Russian Su-35 Interceptions of American Drones Over Syria: Tensions on ‘Second Front’ Continue to Escalate

In the latest of multiple incidents between Russian and U.S. forces in Syria, which have resulted in a gradual rise of tensions in the theatre, three Russian Air Force Su-35S Flanker air superiority fighters on July 5 conducted aggressive manoeuvres near three U.S. Air Force MQ-9 Reaper attack drones. The fighters reportedly dropped parachute flares in the path of the drones, which marks only the latest of multiple incidents in which Russian fighters have attempted to disrupt flights of American unmanned aircraft. A notable previous case saw a Russian Su-27 Flanker, which uses the same basic highly manoeuvrable airframe design as the Su-35, conduct similar manoeuvres near an MQ-9 drone near Crimea in Eastern Europe in March causing the unmanned aircraft to crash.

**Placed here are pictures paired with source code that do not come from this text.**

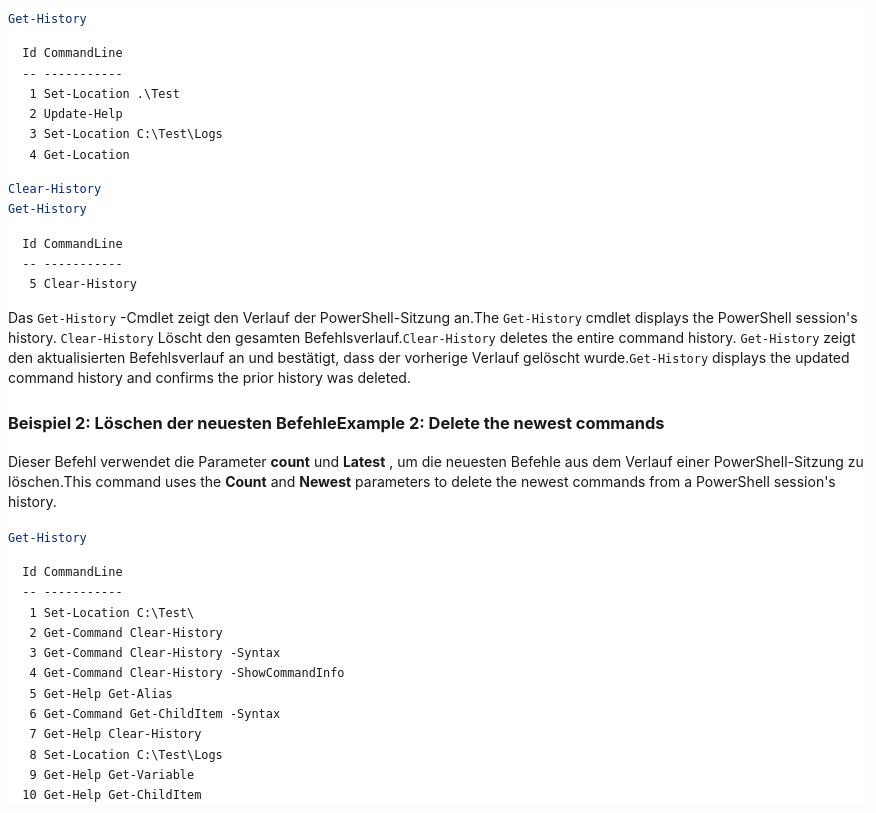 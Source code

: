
 ```powershell
Get-History
```

```Output
  Id CommandLine
  -- -----------
   1 Set-Location .\Test
   2 Update-Help
   3 Set-Location C:\Test\Logs
   4 Get-Location
```

```powershell
Clear-History
Get-History
```

```Output
  Id CommandLine
  -- -----------
   5 Clear-History
```

<span data-ttu-id="9a204-123">Das `Get-History` -Cmdlet zeigt den Verlauf der PowerShell-Sitzung an.</span><span class="sxs-lookup"><span data-stu-id="9a204-123">The `Get-History` cmdlet displays the PowerShell session's history.</span></span> <span data-ttu-id="9a204-124">`Clear-History` Löscht den gesamten Befehlsverlauf.</span><span class="sxs-lookup"><span data-stu-id="9a204-124">`Clear-History` deletes the entire command history.</span></span> <span data-ttu-id="9a204-125">`Get-History` zeigt den aktualisierten Befehlsverlauf an und bestätigt, dass der vorherige Verlauf gelöscht wurde.</span><span class="sxs-lookup"><span data-stu-id="9a204-125">`Get-History` displays the updated command history and confirms the prior history was deleted.</span></span>

### <span data-ttu-id="9a204-126">Beispiel 2: Löschen der neuesten Befehle</span><span class="sxs-lookup"><span data-stu-id="9a204-126">Example 2: Delete the newest commands</span></span>

<span data-ttu-id="9a204-127">Dieser Befehl verwendet die Parameter **count** und **Latest** , um die neuesten Befehle aus dem Verlauf einer PowerShell-Sitzung zu löschen.</span><span class="sxs-lookup"><span data-stu-id="9a204-127">This command uses the **Count** and **Newest** parameters to delete the newest commands from a PowerShell session's history.</span></span>

```powershell
Get-History
```

```Output
  Id CommandLine
  -- -----------
   1 Set-Location C:\Test\
   2 Get-Command Clear-History
   3 Get-Command Clear-History -Syntax
   4 Get-Command Clear-History -ShowCommandInfo
   5 Get-Help Get-Alias
   6 Get-Command Get-ChildItem -Syntax
   7 Get-Help Clear-History
   8 Set-Location C:\Test\Logs
   9 Get-Help Get-Variable
  10 Get-Help Get-ChildItem
```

Regarding the latest incident, head of the U.S. Air Forces Central Command Lieutenant General Alex Grynkewich commented on July 5 that the Flankers were “engaged in unsafe and unprofessional behaviour while interacting with U.S. aircraft in Syria,” and that “three Russian fighter jets began harassing the drones… forcing our aircraft to conduct evasive manoeuvres.” The Russian Defence Ministry responded by clarifying that its interceptions of American drones were in response to their violation of deconfliction mechanisms in place between the two countries’ forces in Syria, stating: “The Russian side once again expresses concern about the systematic violations of deconfliction protocols related to the flights of unmanned aerial vehicles of the so-called international anti-terrorist coalition.”

Russian allegations that American aircraft penetrating too deeply into restricted parts of Syrian airspace began to be made with greater frequency in early June, leading the U.S. Air Force on June 14 to deploy two F-22 fifth generation fighter aircraft to the United Arab Emirates – their primary base of operations in the Middle East well within range of targets in Syria. The specific purpose of the deployment was to deter Russian forces in Syria. The Russian Air Force itself on July 6 began exercises with the Syrian Air Force training for “issues of control of the airspace of Syria” and repelling incursions by foreign aircraft. Su-35s were first deployed to Syria specifically to counter potential threats from NATO aircraft to Russian counterinsurgency operations in the theatre, with the aircraft making their debut in the country in early 2016 less than two years after joining the Air Force. They were the first Russian fighter units seen armed with new R-77-1 air to air missiles.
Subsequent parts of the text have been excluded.